_Data in this exercise_.
Segment Open

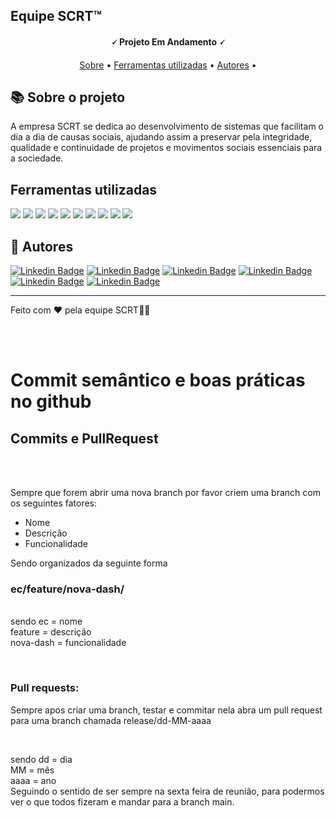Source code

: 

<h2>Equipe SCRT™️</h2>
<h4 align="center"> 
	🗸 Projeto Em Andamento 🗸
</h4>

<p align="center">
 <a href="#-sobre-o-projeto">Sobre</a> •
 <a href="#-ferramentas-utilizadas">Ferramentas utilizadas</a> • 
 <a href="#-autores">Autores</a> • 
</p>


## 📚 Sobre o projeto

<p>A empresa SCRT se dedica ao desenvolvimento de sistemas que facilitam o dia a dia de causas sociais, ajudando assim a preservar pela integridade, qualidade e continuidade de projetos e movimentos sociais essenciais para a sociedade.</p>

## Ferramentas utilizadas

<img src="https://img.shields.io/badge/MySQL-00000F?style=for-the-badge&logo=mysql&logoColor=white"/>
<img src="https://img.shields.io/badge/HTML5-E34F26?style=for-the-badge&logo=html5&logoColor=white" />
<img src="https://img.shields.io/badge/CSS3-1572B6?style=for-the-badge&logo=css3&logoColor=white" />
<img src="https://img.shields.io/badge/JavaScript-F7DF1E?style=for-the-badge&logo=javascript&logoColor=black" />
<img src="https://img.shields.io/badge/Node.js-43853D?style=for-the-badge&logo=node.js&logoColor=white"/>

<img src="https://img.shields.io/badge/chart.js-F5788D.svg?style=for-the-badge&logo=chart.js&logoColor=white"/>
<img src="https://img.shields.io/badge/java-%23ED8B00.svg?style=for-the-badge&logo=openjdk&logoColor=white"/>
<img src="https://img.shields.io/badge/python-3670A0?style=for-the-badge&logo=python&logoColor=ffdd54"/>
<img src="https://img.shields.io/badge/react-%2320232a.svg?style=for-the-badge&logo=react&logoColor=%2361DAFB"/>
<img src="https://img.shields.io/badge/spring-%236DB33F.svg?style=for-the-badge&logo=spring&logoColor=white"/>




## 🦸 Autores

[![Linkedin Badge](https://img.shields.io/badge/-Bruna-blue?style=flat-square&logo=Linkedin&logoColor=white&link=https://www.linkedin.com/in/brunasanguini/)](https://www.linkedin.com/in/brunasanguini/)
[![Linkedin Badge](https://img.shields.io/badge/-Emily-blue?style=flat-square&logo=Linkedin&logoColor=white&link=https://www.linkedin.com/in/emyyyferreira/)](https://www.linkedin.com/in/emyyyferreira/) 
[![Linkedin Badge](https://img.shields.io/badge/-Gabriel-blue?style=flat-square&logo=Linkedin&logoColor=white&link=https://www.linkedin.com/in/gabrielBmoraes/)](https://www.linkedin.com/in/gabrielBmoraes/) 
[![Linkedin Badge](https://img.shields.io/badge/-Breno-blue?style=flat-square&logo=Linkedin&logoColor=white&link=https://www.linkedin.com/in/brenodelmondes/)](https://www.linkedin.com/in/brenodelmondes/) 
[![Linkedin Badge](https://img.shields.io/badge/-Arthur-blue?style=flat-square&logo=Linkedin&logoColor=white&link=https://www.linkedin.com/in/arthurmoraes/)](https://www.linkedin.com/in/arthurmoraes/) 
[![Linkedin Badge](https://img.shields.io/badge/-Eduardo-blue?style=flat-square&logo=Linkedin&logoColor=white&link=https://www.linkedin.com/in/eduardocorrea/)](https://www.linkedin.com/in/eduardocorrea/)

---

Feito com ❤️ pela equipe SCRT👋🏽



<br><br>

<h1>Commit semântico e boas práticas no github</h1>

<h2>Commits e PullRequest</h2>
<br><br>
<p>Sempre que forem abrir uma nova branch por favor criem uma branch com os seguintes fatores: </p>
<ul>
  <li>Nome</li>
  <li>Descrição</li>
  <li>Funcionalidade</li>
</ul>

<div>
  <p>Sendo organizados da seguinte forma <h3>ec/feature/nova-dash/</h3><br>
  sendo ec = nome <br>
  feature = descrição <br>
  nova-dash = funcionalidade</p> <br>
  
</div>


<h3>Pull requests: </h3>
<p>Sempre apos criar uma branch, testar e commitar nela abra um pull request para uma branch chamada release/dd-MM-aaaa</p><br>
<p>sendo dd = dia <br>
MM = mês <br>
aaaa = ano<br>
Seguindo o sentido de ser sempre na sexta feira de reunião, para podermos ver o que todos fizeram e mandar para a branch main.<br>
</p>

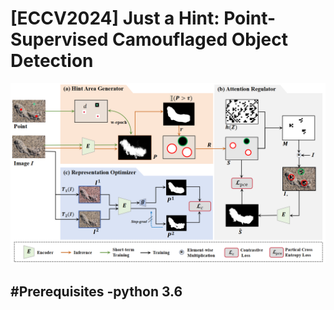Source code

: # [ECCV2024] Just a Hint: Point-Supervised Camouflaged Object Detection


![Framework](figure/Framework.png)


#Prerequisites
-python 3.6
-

Segment Closed

_Activity_.
Return every line from the entries that holds the string "python".

_Response for this exercise_.
<img src="https://img.shields.io/badge/python-3670A0?style=for-the-badge&logo=python&logoColor=ffdd54"/>
-python 3.6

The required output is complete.